Information provided START

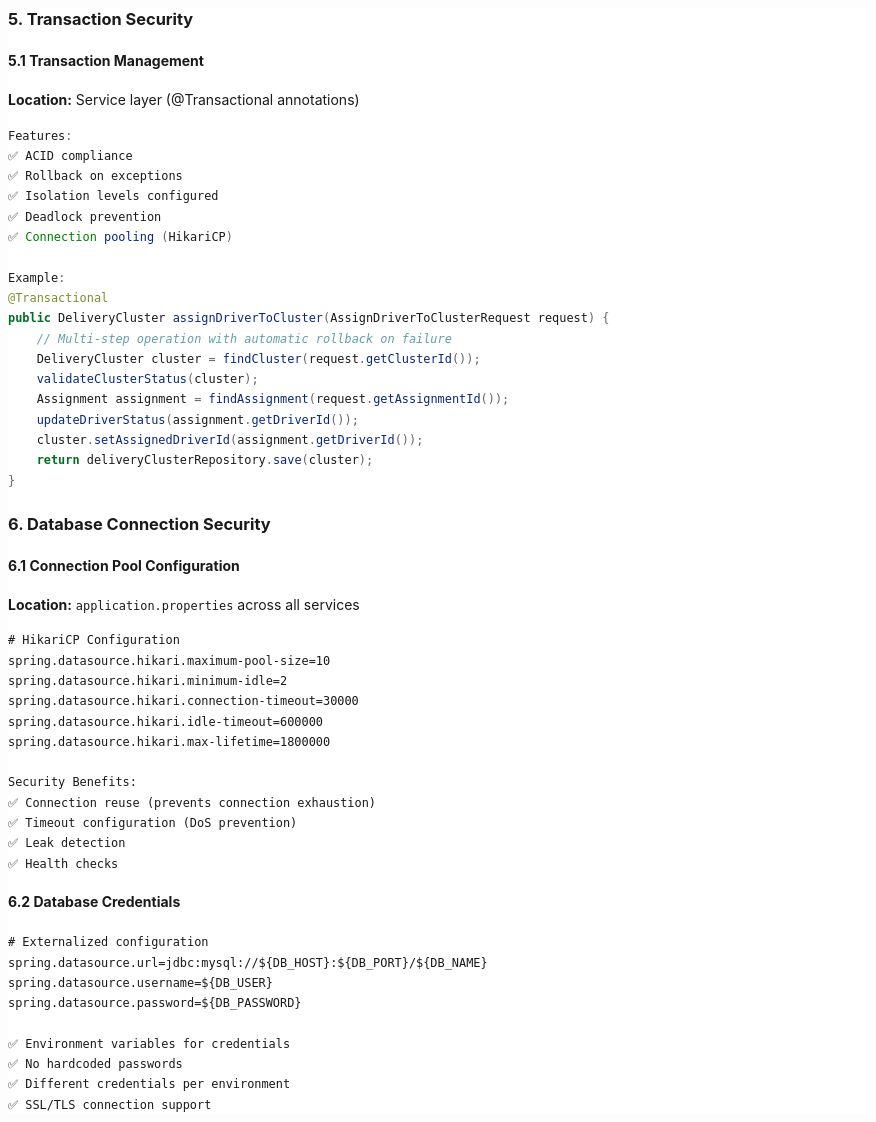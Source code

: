 ### 5. Transaction Security

#### 5.1 Transaction Management
**Location:** Service layer (@Transactional annotations)

```java
Features:
✅ ACID compliance
✅ Rollback on exceptions
✅ Isolation levels configured
✅ Deadlock prevention
✅ Connection pooling (HikariCP)

Example:
@Transactional
public DeliveryCluster assignDriverToCluster(AssignDriverToClusterRequest request) {
    // Multi-step operation with automatic rollback on failure
    DeliveryCluster cluster = findCluster(request.getClusterId());
    validateClusterStatus(cluster);
    Assignment assignment = findAssignment(request.getAssignmentId());
    updateDriverStatus(assignment.getDriverId());
    cluster.setAssignedDriverId(assignment.getDriverId());
    return deliveryClusterRepository.save(cluster);
}
```

### 6. Database Connection Security

#### 6.1 Connection Pool Configuration
**Location:** `application.properties` across all services

```properties
# HikariCP Configuration
spring.datasource.hikari.maximum-pool-size=10
spring.datasource.hikari.minimum-idle=2
spring.datasource.hikari.connection-timeout=30000
spring.datasource.hikari.idle-timeout=600000
spring.datasource.hikari.max-lifetime=1800000

Security Benefits:
✅ Connection reuse (prevents connection exhaustion)
✅ Timeout configuration (DoS prevention)
✅ Leak detection
✅ Health checks
```

#### 6.2 Database Credentials
```properties
# Externalized configuration
spring.datasource.url=jdbc:mysql://${DB_HOST}:${DB_PORT}/${DB_NAME}
spring.datasource.username=${DB_USER}
spring.datasource.password=${DB_PASSWORD}

✅ Environment variables for credentials
✅ No hardcoded passwords
✅ Different credentials per environment
✅ SSL/TLS connection support
```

Information provided END

-- Requirement --
Which of the lines above include the string "getDriverId"? Pick them out and copy them.

-- Answer area --
    updateDriverStatus(assignment.getDriverId());
    cluster.setAssignedDriverId(assignment.getDriverId());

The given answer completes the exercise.